======== The records ========

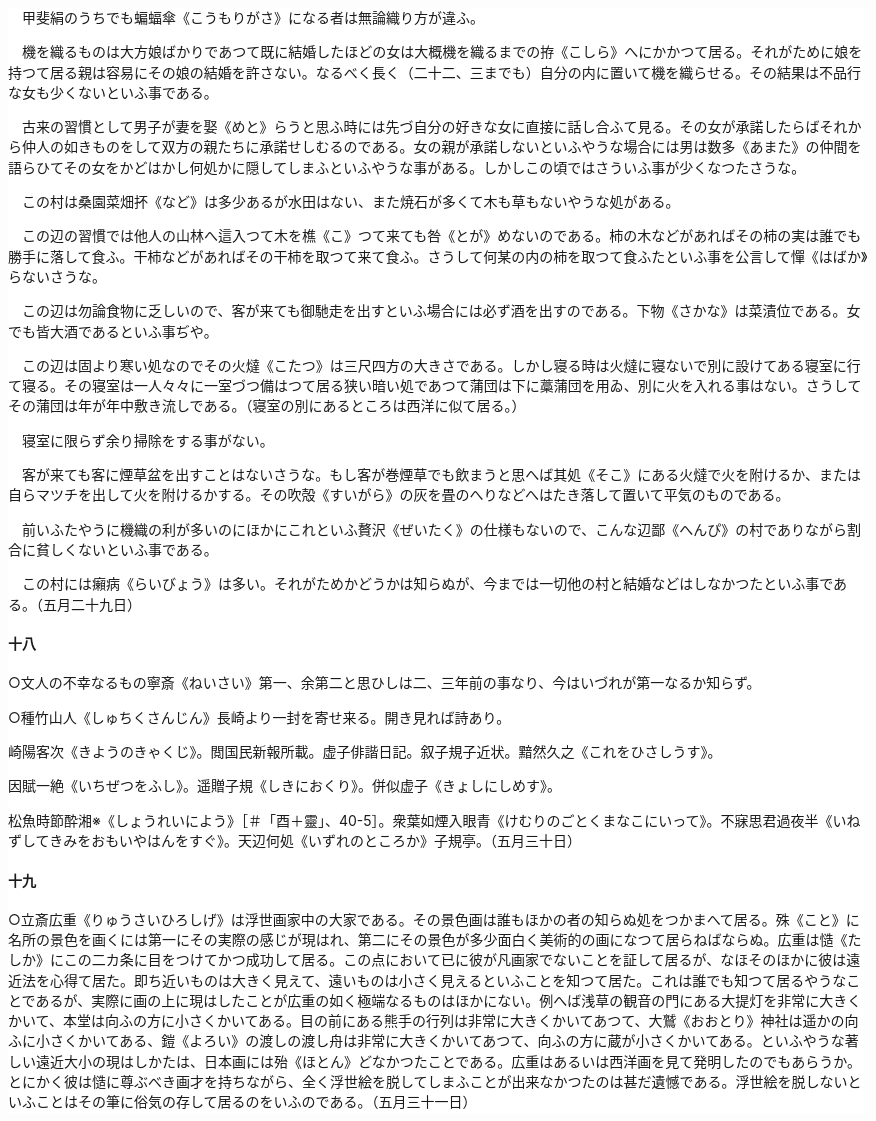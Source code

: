 　甲斐絹のうちでも蝙蝠傘《こうもりがさ》になる者は無論織り方が違ふ。

　機を織るものは大方娘ばかりであつて既に結婚したほどの女は大概機を織るまでの拵《こしら》へにかかつて居る。それがために娘を持つて居る親は容易にその娘の結婚を許さない。なるべく長く（二十二、三までも）自分の内に置いて機を織らせる。その結果は不品行な女も少くないといふ事である。

　古来の習慣として男子が妻を娶《めと》らうと思ふ時には先づ自分の好きな女に直接に話し合ふて見る。その女が承諾したらばそれから仲人の如きものをして双方の親たちに承諾せしむるのである。女の親が承諾しないといふやうな場合には男は数多《あまた》の仲間を語らひてその女をかどはかし何処かに隠してしまふといふやうな事がある。しかしこの頃ではさういふ事が少くなつたさうな。

　この村は桑園菜畑抔《など》は多少あるが水田はない、また焼石が多くて木も草もないやうな処がある。

　この辺の習慣では他人の山林へ這入つて木を樵《こ》つて来ても咎《とが》めないのである。柿の木などがあればその柿の実は誰でも勝手に落して食ふ。干柿などがあればその干柿を取つて来て食ふ。さうして何某の内の柿を取つて食ふたといふ事を公言して憚《はばか》らないさうな。

　この辺は勿論食物に乏しいので、客が来ても御馳走を出すといふ場合には必ず酒を出すのである。下物《さかな》は菜漬位である。女でも皆大酒であるといふ事ぢや。

　この辺は固より寒い処なのでその火燵《こたつ》は三尺四方の大きさである。しかし寝る時は火燵に寝ないで別に設けてある寝室に行て寝る。その寝室は一人々々に一室づつ備はつて居る狭い暗い処であつて蒲団は下に藁蒲団を用ゐ、別に火を入れる事はない。さうしてその蒲団は年が年中敷き流しである。（寝室の別にあるところは西洋に似て居る。）

　寝室に限らず余り掃除をする事がない。

　客が来ても客に煙草盆を出すことはないさうな。もし客が巻煙草でも飲まうと思へば其処《そこ》にある火燵で火を附けるか、または自らマツチを出して火を附けるかする。その吹殻《すいがら》の灰を畳のへりなどへはたき落して置いて平気のものである。

　前いふたやうに機織の利が多いのにほかにこれといふ贅沢《ぜいたく》の仕様もないので、こんな辺鄙《へんぴ》の村でありながら割合に貧しくないといふ事である。

　この村には癩病《らいびょう》は多い。それがためかどうかは知らぬが、今までは一切他の村と結婚などはしなかつたといふ事である。（五月二十九日）



#### 十八




○文人の不幸なるもの寧斎《ねいさい》第一、余第二と思ひしは二、三年前の事なり、今はいづれが第一なるか知らず。

○種竹山人《しゅちくさんじん》長崎より一封を寄せ来る。開き見れば詩あり。


崎陽客次《きようのきゃくじ》。閲国民新報所載。虚子俳諧日記。叙子規子近状。黯然久之《これをひさしうす》。

因賦一絶《いちぜつをふし》。遥贈子規《しきにおくり》。併似虚子《きょしにしめす》。



松魚時節酔湘※《しょうれいによう》［＃「酉＋靈」、40-5］。衆葉如煙入眼青《けむりのごとくまなこにいって》。不寐思君過夜半《いねずしてきみをおもいやはんをすぐ》。天辺何処《いずれのところか》子規亭。（五月三十日）





#### 十九




○立斎広重《りゅうさいひろしげ》は浮世画家中の大家である。その景色画は誰もほかの者の知らぬ処をつかまへて居る。殊《こと》に名所の景色を画くには第一にその実際の感じが現はれ、第二にその景色が多少面白く美術的の画になつて居らねばならぬ。広重は慥《たしか》にこの二カ条に目をつけてかつ成功して居る。この点において已に彼が凡画家でないことを証して居るが、なほそのほかに彼は遠近法を心得て居た。即ち近いものは大きく見えて、遠いものは小さく見えるといふことを知つて居た。これは誰でも知つて居るやうなことであるが、実際に画の上に現はしたことが広重の如く極端なるものはほかにない。例へば浅草の観音の門にある大提灯を非常に大きくかいて、本堂は向ふの方に小さくかいてある。目の前にある熊手の行列は非常に大きくかいてあつて、大鷲《おおとり》神社は遥かの向ふに小さくかいてある、鎧《よろい》の渡しの渡し舟は非常に大きくかいてあつて、向ふの方に蔵が小さくかいてある。といふやうな著しい遠近大小の現はしかたは、日本画には殆《ほとん》どなかつたことである。広重はあるいは西洋画を見て発明したのでもあらうか。とにかく彼は慥に尊ぶべき画才を持ちながら、全く浮世絵を脱してしまふことが出来なかつたのは甚だ遺憾である。浮世絵を脱しないといふことはその筆に俗気の存して居るのをいふのである。（五月三十一日）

========

Only one stretch of the entries above is wanted: the lines from the one containing "この辺の習慣では他人の山林へ" through the one containing "この辺は勿論食物に乏しいので". Please reproduce it exactly.

　この辺の習慣では他人の山林へ這入つて木を樵《こ》つて来ても咎《とが》めないのである。柿の木などがあればその柿の実は誰でも勝手に落して食ふ。干柿などがあればその干柿を取つて来て食ふ。さうして何某の内の柿を取つて食ふたといふ事を公言して憚《はばか》らないさうな。

　この辺は勿論食物に乏しいので、客が来ても御馳走を出すといふ場合には必ず酒を出すのである。下物《さかな》は菜漬位である。女でも皆大酒であるといふ事ぢや。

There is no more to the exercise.